In the entries below, how many lines hold the string "files"? Answer with the number only.
[[ SOURCE DATA, beginning ]]
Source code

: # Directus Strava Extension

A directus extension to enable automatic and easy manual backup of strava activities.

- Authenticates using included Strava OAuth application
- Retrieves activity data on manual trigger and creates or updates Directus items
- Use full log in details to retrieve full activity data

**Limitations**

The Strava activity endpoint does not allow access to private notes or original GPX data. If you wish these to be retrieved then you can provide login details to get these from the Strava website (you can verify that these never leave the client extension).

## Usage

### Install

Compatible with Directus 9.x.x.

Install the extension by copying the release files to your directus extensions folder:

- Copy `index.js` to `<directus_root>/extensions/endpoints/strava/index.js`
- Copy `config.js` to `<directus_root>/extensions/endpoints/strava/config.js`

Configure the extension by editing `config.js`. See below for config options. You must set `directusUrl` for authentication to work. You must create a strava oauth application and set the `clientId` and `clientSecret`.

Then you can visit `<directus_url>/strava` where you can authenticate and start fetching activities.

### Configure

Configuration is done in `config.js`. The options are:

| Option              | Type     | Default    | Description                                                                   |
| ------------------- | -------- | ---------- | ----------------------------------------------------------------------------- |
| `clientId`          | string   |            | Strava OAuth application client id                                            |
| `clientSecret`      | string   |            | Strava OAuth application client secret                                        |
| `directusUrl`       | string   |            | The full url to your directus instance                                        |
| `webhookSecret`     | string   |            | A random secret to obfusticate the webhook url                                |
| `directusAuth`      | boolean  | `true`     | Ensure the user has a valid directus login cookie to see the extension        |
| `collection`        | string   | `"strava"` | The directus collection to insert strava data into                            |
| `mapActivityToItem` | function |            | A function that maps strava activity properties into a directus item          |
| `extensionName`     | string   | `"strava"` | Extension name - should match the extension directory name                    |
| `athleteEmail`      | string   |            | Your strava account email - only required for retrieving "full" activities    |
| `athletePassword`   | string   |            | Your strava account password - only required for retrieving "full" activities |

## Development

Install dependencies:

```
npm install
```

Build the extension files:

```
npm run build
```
[[ SOURCE DATA, end ]]
[[ SOURCE DATA, beginning ]]
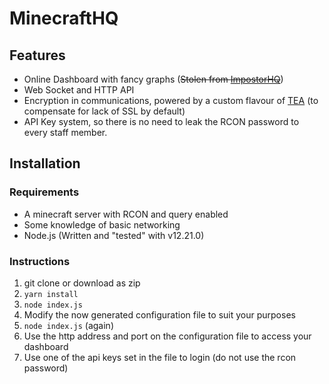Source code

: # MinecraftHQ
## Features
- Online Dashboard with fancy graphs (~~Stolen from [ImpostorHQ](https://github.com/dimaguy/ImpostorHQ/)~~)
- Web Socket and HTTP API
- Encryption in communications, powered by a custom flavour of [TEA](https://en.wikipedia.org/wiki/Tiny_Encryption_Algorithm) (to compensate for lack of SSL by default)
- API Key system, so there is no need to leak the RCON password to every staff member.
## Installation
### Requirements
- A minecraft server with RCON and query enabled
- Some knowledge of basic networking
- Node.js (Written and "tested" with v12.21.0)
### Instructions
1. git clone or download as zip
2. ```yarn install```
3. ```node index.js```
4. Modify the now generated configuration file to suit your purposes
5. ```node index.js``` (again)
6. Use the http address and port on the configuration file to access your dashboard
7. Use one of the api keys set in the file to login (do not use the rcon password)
[[ SOURCE DATA, end ]]
• [SOLUTION]: 2